In the listing below, find the line containing "known to work." and the line containing "- to build the reports of coverage.". Repeat exactly those two lines and every line between them, nothing more.

=====

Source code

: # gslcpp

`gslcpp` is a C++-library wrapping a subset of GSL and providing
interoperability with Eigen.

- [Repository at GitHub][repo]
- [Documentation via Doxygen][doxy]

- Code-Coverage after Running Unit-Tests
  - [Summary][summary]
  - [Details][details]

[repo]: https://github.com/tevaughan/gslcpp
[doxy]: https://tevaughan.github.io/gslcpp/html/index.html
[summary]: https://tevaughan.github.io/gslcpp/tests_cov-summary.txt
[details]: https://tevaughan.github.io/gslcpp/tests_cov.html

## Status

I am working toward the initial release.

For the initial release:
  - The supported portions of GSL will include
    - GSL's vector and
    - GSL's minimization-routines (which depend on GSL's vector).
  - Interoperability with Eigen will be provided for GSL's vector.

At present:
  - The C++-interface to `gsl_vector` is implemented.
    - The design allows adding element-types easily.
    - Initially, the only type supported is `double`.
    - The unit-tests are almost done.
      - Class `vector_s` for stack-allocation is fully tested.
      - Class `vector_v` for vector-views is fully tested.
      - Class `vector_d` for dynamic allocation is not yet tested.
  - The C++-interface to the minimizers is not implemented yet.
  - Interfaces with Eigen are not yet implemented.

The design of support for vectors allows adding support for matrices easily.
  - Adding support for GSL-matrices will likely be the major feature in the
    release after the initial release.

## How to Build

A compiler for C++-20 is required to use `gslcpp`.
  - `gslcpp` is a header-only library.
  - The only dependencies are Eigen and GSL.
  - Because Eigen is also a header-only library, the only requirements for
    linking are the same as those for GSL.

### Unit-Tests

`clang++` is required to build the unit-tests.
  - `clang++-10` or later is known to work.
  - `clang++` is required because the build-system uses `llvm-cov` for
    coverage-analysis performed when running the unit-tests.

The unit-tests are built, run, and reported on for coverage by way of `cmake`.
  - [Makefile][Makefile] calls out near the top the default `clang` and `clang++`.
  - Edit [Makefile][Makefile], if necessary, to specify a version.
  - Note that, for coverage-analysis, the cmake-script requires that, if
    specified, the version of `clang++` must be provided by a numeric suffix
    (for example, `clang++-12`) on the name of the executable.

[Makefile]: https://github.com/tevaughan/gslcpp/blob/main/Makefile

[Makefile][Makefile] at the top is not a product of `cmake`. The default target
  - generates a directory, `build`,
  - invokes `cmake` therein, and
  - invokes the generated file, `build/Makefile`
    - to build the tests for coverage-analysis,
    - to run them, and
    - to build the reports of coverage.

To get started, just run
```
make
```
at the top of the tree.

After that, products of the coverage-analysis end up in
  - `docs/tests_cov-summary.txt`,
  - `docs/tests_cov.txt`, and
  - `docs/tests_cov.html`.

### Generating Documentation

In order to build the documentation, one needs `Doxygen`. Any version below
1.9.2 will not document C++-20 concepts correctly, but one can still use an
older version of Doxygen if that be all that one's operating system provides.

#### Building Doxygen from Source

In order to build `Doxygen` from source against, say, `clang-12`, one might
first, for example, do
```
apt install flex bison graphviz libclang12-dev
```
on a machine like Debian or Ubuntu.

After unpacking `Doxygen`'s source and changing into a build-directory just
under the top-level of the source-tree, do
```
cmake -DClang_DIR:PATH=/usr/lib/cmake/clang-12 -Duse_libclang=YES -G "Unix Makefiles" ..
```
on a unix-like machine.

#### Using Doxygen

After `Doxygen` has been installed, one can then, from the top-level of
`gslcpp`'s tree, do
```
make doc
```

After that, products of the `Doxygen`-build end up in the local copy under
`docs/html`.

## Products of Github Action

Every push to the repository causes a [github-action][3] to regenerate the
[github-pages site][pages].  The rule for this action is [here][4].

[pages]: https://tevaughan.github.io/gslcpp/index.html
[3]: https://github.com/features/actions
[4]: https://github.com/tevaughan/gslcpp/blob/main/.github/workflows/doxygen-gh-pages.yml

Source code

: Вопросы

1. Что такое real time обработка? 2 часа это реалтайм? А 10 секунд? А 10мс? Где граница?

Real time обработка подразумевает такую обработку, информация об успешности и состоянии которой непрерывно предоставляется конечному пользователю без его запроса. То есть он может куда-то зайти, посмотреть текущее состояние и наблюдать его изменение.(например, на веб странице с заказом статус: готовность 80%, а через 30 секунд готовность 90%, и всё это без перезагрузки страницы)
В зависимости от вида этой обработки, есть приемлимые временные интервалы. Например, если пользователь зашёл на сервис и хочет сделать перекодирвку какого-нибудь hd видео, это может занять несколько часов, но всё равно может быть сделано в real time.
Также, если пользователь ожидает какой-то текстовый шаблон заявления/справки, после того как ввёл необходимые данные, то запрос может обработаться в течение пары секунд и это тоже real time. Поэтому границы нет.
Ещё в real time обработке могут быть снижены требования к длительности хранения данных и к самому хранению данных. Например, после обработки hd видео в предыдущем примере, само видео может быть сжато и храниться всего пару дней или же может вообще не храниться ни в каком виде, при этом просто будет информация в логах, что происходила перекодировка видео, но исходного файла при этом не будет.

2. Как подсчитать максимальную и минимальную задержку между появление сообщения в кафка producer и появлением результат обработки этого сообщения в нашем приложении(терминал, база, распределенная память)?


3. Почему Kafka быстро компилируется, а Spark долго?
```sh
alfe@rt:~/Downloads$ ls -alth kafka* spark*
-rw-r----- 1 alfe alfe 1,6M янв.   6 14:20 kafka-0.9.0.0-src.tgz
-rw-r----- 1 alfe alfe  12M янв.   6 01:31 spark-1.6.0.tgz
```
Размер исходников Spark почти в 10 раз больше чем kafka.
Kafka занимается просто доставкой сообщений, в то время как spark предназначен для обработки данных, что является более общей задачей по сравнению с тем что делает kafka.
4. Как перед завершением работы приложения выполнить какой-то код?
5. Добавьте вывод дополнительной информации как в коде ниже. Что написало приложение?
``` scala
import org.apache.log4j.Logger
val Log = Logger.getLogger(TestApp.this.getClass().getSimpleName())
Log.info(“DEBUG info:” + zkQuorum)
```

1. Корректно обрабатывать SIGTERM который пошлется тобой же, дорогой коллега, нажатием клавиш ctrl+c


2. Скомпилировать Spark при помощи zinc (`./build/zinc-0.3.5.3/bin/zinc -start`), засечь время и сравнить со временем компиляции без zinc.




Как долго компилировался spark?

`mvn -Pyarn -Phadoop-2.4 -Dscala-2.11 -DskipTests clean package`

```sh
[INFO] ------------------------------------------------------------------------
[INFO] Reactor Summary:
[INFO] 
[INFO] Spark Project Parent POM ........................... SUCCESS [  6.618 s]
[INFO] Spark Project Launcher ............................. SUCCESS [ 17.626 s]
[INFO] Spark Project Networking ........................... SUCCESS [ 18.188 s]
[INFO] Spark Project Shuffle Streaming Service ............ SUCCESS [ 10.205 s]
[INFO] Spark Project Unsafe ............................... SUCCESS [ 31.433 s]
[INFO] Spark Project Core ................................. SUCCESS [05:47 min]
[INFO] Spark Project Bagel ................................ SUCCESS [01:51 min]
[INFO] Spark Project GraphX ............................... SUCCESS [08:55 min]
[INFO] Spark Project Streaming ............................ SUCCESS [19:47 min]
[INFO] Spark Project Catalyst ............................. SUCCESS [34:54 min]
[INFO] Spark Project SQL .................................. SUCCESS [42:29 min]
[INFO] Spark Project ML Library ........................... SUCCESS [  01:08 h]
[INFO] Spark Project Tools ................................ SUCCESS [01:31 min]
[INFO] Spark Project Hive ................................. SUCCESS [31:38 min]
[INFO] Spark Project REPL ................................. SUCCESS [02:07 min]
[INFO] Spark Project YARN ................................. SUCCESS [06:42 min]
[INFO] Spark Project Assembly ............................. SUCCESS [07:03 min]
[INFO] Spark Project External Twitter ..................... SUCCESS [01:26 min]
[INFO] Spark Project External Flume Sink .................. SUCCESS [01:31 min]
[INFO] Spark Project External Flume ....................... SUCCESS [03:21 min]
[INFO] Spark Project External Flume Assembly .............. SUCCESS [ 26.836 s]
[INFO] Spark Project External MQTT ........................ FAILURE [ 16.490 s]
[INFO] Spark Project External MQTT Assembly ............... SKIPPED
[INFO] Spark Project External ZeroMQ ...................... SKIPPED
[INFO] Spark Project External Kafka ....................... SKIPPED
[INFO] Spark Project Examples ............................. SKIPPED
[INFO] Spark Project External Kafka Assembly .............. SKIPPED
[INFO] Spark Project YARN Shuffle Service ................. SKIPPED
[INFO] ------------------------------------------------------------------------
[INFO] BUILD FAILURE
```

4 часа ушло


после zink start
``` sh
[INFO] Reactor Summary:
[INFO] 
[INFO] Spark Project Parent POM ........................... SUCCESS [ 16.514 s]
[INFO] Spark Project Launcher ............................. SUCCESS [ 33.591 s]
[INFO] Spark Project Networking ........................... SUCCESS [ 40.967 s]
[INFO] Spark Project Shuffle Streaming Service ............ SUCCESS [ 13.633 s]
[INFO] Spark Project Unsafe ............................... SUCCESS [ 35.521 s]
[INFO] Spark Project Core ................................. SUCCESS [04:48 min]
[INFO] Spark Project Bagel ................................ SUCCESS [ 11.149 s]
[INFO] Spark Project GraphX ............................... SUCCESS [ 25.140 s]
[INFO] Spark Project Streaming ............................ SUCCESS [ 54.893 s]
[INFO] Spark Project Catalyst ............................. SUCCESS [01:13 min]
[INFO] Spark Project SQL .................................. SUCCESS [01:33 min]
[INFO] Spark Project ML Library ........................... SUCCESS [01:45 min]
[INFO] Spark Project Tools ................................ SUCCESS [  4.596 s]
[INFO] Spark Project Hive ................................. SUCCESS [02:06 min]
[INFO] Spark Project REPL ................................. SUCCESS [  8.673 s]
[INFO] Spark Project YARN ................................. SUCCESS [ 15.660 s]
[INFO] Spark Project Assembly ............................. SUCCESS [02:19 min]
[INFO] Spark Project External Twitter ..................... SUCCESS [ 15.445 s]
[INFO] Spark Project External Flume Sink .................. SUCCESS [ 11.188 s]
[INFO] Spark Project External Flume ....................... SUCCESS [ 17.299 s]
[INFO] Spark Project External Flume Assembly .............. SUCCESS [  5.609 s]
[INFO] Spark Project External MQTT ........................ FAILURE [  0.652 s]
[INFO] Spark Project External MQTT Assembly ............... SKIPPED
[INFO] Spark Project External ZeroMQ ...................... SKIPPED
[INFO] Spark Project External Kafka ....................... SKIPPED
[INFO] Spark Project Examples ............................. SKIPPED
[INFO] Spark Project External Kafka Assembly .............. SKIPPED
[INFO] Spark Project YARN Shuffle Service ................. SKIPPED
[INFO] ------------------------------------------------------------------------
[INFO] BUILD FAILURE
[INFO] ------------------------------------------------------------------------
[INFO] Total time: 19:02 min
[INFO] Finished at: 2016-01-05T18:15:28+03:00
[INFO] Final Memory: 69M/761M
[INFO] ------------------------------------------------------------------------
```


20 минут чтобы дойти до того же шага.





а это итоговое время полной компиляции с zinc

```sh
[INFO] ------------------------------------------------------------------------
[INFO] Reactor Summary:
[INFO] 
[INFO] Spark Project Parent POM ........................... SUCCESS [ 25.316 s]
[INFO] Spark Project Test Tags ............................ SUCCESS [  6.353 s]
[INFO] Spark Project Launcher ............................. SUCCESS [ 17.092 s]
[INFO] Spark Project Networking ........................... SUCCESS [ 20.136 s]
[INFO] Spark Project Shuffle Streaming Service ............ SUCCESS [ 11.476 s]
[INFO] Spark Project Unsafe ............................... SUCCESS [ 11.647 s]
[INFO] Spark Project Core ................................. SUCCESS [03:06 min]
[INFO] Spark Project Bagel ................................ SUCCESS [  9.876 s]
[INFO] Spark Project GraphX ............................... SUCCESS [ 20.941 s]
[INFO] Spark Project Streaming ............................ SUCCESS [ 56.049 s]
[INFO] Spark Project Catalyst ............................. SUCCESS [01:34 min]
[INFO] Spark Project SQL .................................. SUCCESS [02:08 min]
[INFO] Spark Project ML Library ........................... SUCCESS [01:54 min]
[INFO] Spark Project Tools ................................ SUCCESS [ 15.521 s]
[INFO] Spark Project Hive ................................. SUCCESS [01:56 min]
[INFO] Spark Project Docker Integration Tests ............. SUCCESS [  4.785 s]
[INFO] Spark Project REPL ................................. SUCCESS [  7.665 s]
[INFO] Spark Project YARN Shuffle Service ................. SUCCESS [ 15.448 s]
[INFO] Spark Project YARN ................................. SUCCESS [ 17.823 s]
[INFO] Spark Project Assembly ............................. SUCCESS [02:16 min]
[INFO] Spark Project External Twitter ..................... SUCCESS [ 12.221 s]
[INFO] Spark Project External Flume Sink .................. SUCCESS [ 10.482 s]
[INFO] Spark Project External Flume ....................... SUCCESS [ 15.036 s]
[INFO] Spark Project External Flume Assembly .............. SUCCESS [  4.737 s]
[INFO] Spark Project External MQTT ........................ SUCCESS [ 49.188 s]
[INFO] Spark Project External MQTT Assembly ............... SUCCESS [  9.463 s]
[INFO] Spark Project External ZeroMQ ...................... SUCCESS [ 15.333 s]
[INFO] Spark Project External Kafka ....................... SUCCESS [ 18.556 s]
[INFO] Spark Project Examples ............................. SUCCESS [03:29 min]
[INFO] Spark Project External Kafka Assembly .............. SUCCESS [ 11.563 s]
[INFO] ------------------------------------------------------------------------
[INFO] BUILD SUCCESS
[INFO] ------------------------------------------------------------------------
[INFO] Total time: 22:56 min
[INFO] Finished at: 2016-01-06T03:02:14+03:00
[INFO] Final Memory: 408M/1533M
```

=====

THE ANSWER —
  - `clang++-10` or later is known to work.
  - `clang++` is required because the build-system uses `llvm-cov` for
    coverage-analysis performed when running the unit-tests.

The unit-tests are built, run, and reported on for coverage by way of `cmake`.
  - [Makefile][Makefile] calls out near the top the default `clang` and `clang++`.
  - Edit [Makefile][Makefile], if necessary, to specify a version.
  - Note that, for coverage-analysis, the cmake-script requires that, if
    specified, the version of `clang++` must be provided by a numeric suffix
    (for example, `clang++-12`) on the name of the executable.

[Makefile]: https://github.com/tevaughan/gslcpp/blob/main/Makefile

[Makefile][Makefile] at the top is not a product of `cmake`. The default target
  - generates a directory, `build`,
  - invokes `cmake` therein, and
  - invokes the generated file, `build/Makefile`
    - to build the tests for coverage-analysis,
    - to run them, and
    - to build the reports of coverage.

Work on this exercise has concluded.